==== SOURCE RECORDS

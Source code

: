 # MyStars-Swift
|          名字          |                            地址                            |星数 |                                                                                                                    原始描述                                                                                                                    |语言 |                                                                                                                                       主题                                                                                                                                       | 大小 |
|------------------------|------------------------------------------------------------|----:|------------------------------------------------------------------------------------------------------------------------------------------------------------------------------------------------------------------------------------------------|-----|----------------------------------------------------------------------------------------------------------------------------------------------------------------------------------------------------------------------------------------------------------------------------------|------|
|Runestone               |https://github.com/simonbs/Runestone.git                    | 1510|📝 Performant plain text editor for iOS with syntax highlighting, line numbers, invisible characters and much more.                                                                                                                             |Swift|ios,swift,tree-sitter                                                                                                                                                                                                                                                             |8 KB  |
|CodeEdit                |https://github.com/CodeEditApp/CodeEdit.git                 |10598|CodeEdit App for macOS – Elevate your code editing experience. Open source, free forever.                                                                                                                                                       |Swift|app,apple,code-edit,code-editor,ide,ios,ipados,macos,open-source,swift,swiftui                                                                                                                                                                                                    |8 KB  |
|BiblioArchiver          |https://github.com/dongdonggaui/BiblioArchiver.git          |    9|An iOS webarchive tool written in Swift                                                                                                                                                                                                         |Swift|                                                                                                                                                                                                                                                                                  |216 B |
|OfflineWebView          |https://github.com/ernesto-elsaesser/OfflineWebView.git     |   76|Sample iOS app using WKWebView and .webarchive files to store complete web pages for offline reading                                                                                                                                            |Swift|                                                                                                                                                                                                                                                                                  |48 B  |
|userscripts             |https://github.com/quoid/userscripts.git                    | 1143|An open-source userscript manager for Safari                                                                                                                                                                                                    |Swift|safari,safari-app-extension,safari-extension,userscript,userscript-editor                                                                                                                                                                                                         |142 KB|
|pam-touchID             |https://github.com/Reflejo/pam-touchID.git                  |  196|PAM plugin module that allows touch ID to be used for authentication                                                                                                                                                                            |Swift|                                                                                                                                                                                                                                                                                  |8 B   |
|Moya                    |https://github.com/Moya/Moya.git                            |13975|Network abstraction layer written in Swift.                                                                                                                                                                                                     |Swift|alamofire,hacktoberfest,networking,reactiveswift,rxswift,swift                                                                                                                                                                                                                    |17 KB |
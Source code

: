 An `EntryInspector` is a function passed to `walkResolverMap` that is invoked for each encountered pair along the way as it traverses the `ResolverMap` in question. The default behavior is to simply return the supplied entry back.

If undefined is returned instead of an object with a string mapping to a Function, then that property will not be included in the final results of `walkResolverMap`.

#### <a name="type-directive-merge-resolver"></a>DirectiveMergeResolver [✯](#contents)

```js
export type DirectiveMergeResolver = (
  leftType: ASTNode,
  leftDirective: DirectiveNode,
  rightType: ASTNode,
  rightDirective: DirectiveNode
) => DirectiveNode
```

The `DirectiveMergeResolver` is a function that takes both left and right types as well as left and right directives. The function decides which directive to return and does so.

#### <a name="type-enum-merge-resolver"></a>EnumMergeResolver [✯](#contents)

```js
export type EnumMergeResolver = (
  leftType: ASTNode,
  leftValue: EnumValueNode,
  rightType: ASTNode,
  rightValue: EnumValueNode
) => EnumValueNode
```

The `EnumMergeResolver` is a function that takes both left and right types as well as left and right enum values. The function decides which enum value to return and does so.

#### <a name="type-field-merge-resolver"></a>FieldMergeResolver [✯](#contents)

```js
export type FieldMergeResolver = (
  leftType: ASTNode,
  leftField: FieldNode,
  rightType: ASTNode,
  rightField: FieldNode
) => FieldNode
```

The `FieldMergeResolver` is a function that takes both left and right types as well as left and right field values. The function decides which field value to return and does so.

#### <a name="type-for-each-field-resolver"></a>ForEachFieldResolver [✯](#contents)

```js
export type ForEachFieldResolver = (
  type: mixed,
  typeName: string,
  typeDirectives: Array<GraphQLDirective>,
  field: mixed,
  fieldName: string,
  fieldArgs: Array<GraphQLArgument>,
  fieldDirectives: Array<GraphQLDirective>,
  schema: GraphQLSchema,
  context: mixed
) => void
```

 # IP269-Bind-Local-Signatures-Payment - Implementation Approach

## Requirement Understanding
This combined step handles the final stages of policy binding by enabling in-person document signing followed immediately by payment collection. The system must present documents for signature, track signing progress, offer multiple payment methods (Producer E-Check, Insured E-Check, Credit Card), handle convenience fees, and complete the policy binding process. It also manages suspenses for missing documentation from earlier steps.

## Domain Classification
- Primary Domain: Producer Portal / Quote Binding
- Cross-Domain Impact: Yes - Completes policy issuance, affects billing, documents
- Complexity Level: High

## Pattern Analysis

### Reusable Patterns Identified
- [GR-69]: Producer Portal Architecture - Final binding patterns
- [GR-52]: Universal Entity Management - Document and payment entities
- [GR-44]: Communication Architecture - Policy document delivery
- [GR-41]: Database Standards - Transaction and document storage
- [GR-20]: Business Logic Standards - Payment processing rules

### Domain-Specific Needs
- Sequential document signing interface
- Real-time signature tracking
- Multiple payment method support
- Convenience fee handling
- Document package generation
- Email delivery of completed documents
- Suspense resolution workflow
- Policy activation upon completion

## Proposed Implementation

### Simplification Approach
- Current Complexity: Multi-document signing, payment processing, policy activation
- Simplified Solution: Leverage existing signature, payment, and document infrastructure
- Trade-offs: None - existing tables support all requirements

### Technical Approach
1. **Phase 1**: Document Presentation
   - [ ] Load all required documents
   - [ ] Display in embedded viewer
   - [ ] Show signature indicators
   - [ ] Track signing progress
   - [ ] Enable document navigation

========

DESCRIPTION OF THE TASK >>
Lines of the material above that contain the string "EnumMergeResolver" must be counted; respond with the total alone.

TASK OUTPUT >>
3